• _REQUIRED WORK_: Only lines that contain the string "they" should be returned from the material below.

• _DATA SHOWN_:

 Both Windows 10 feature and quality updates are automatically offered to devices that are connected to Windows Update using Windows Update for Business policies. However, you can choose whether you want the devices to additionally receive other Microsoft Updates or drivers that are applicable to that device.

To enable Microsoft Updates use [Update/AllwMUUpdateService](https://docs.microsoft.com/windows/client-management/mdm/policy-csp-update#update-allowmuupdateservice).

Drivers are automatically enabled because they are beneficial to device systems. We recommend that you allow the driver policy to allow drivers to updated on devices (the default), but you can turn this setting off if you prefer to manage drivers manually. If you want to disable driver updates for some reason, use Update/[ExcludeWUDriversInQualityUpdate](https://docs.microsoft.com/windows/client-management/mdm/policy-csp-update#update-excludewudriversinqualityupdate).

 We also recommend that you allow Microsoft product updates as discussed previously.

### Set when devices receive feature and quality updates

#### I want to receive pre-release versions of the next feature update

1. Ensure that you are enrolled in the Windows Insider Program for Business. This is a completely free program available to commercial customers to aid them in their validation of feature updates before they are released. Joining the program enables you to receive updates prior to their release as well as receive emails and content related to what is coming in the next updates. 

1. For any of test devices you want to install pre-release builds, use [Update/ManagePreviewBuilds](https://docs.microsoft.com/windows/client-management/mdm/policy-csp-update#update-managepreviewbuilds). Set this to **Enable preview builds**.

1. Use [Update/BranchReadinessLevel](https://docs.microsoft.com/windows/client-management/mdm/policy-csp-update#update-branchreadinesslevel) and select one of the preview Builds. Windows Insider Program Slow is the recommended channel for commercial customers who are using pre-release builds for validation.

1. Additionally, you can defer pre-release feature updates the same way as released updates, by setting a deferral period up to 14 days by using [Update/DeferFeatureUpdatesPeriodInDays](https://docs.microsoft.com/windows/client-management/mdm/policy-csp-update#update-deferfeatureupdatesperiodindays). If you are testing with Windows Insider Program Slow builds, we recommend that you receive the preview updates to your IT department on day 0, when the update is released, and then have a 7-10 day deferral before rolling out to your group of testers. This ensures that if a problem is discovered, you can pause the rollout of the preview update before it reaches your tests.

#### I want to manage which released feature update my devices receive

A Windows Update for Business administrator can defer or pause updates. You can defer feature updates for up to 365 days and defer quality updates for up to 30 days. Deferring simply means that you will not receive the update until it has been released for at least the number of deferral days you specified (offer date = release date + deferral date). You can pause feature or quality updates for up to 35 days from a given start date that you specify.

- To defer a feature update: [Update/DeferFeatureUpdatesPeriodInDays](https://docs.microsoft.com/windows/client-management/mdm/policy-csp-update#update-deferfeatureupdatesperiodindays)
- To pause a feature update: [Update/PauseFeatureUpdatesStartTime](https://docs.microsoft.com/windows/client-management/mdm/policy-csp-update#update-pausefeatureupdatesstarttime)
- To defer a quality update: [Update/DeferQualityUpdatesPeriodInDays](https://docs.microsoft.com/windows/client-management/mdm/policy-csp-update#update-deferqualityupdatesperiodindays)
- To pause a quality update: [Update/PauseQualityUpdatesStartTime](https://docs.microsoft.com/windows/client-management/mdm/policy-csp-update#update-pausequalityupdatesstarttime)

• _REPLY TO THE TASK_:
Drivers are automatically enabled because they are beneficial to device systems. We recommend that you allow the driver policy to allow drivers to updated on devices (the default), but you can turn this setting off if you prefer to manage drivers manually. If you want to disable driver updates for some reason, use Update/[ExcludeWUDriversInQualityUpdate](https://docs.microsoft.com/windows/client-management/mdm/policy-csp-update#update-excludewudriversinqualityupdate).
1. Ensure that you are enrolled in the Windows Insider Program for Business. This is a completely free program available to commercial customers to aid them in their validation of feature updates before they are released. Joining the program enables you to receive updates prior to their release as well as receive emails and content related to what is coming in the next updates. 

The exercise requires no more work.